Czy opanowanie stonki kukurydzianej jest jeszcze możliwe?

Stonka kukurydziana wymknęła się spod kontroli! Chociaż szkodnik ten atakuje przede wszystkim kukurydzę, to coraz częściej obserwowany jest na roślinach dyniowatych.
Chrząszcze stonki kukurydzianej coraz częściej obserwowane są na warzywach dyniowatych, na których uszkadzają kwiaty, co zakłóca rozwój zawiązków owoców. Zdjęcie: Bereś

Zachodnia kukurydziana stonka korzeniowa staje się coraz poważniejszym zagrożeniem dla upraw rolniczych w Polsce. Szkodnik ten atakuje przede wszystkim kukurydzę, która jest jego główną rośliną żywicielską. Tutaj notuje się coraz więcej sygnałów o wylegających roślinach w monokulturach podgryzionych przez larwy, ale także chrząszczach pojawiających się na kolbach, które obok pyłku zjadają świeże znamiona, co zakłóca proces zapylania tych organów. Owad występuje na wszystkich podgatunkach kukurydzy uprawianych w Polsce, w tym amatorskich, np. kukurydza ozdobna.

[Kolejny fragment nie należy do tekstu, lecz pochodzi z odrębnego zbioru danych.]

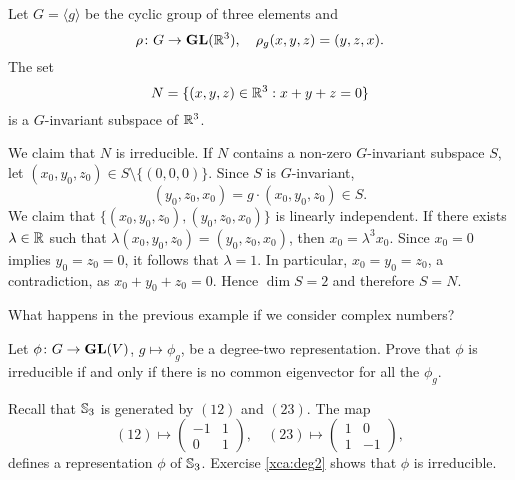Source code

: \begin{example}
Let $G=\langle g\rangle$ be the cyclic group of three elements and 
\[
\rho\colon G\to\mathbf{GL}(\mathbb{R}^3),\quad
\rho_g(x,y,z)=(y,z,x).
\]
The set 
\[
N=\{(x,y,z)\in\mathbb{R}^{3}:x+y+z=0\}
\]
is a $G$-invariant subspace of $\mathbb{R}^3$. 

We claim that $N$ is irreducible. 
If $N$ contains a non-zero $G$-invariant subspace $S$, 
let $(x_0,y_0,z_0)\in S\setminus\{(0,0,0)\}$. Since $S$ is $G$-invariant, 
\[
(y_0,z_0,x_0)=g\cdot (x_0,y_0,z_0)\in S. 
\]
We claim that $\{(x_0,y_0,z_0),(y_0,z_0,x_0)\}$ is linearly independent. If there exists $\lambda\in\mathbb{R}$ 
such that $\lambda(x_0,y_0,z_0)=(y_0,z_0,x_0)$, then $x_0=\lambda^3 x_0$. Since $x_0=0$ implies 
$y_0=z_0=0$, it follows that $\lambda=1$. In particular, $x_0=y_0=z_0$, a contradiction, as $x_0+y_0+z_0=0$. 
Hence $\dim S=2$ and therefore $S=N$. 
\end{example}

What happens in the previous example if we consider complex numbers?

\begin{exercise}
  \label{xca:deg2}
  Let $\phi\colon G\to \mathbf{GL}(V)$, $g\mapsto\phi_g$, be a degree-two representation. Prove that
  $\phi$ is irreducible if and only if there is no common eigenvector for all the $\phi_g$.
\end{exercise}

\begin{example}
\label{exa:S3_deg2}
  Recall that $\mathbb{S}_3$ is generated by $(12)$ and $(23)$. The map 
  \[(12)\mapsto\begin{pmatrix}
    -1 & 1\\
    0 & 1
  \end{pmatrix},
  \quad
  (23)\mapsto\begin{pmatrix}
    1 & 0\\
    1 & -1
  \end{pmatrix},
  \]
  defines a representation $\phi$ of $\mathbb{S}_3$. 
  Exercise \ref{xca:deg2} shows that $\phi$ is  
  irreducible.
\end{example}
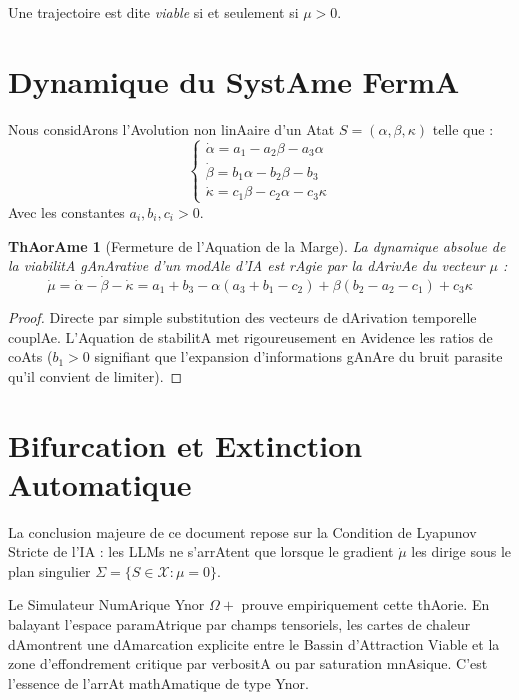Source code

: \documentclass[11pt,a4paper]{article}
\newtheorem{theorem}{ThAorAme}
\begin{document}
Une trajectoire est dite \textit{viable} si et seulement si $\mu > 0$.

\section{Dynamique du SystAme FermA}
Nous considArons l'Avolution non linAaire d'un Atat $S = (\alpha, \beta, \kappa)$ telle que :
\begin{equation}
    \begin{cases}
    \dot\alpha = a_1 - a_2\beta - a_3\alpha \\
    \dot\beta = b_1\alpha - b_2\beta - b_3 \\
    \dot\kappa = c_1\beta - c_2\alpha - c_3\kappa
    \end{cases}
\end{equation}
Avec les constantes $a_i, b_i, c_i > 0$.

\begin{theorem}[Fermeture de l'Aquation de la Marge]
La dynamique absolue de la viabilitA gAnArative d'un modAle d'IA est rAgie par la dArivAe du vecteur $\mu$ :
\begin{equation}
    \dot\mu = \dot\alpha - \dot\beta - \dot\kappa = a_1+b_3 - \alpha(a_3+b_1-c_2) + \beta(b_2-a_2-c_1) + c_3\kappa
\end{equation}
\end{theorem}
\begin{proof}
Directe par simple substitution des vecteurs de dArivation temporelle couplAe. L'Aquation de stabilitA met rigoureusement en Avidence les ratios de coAts ($b_1 > 0$ signifiant que l'expansion d'informations gAnAre du bruit parasite qu'il convient de limiter).
\end{proof}

\section{Bifurcation et Extinction Automatique}
La conclusion majeure de ce document repose sur la Condition de Lyapunov Stricte de l'IA : les LLMs ne s'arrAtent que lorsque le gradient $\dot\mu$ les dirige sous le plan singulier $\Sigma = \{S \in \mathcal{X} : \mu = 0\}$.

Le Simulateur NumArique Ynor $\Omega+$ prouve empiriquement cette thAorie. En balayant l'espace paramAtrique par champs tensoriels, les cartes de chaleur dAmontrent une dAmarcation explicite entre le Bassin d'Attraction Viable et la zone d'effondrement critique par verbositA ou par saturation mnAsique. C'est l'essence de l'arrAt mathAmatique de type Ynor.
\end{document}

Z kukurydzy na warzywa dyniowate

– O ile larwy stonki można znaleźć na kukurydzy, tak chrząszcze zaczynają się wymykać z pól obsianych tą rośliną. To nie nowość, gdyż są one wielożerne, ale zaskakuje to, że jest ich coraz więcej. Owady żerują na kwiatach chwastów, skąd pobierają pyłek. Coraz częściej przenoszą się także na warzywa dyniowate, na których uszkadzają kwiaty, co zakłóca rozwój zawiązków owoców. Mogą też żerować na skórce dyniowatych, psując jej wygląd. Jeżeli plantacje handlowe dyniowatych sąsiadują z niechronionymi monokulturami kukurydzy to może lokalnie pojawić się problem, bo nie ma środków ochrony roślin zarejestrowanych w warzywach dyniowatych przeciwko chrząszczom stonki.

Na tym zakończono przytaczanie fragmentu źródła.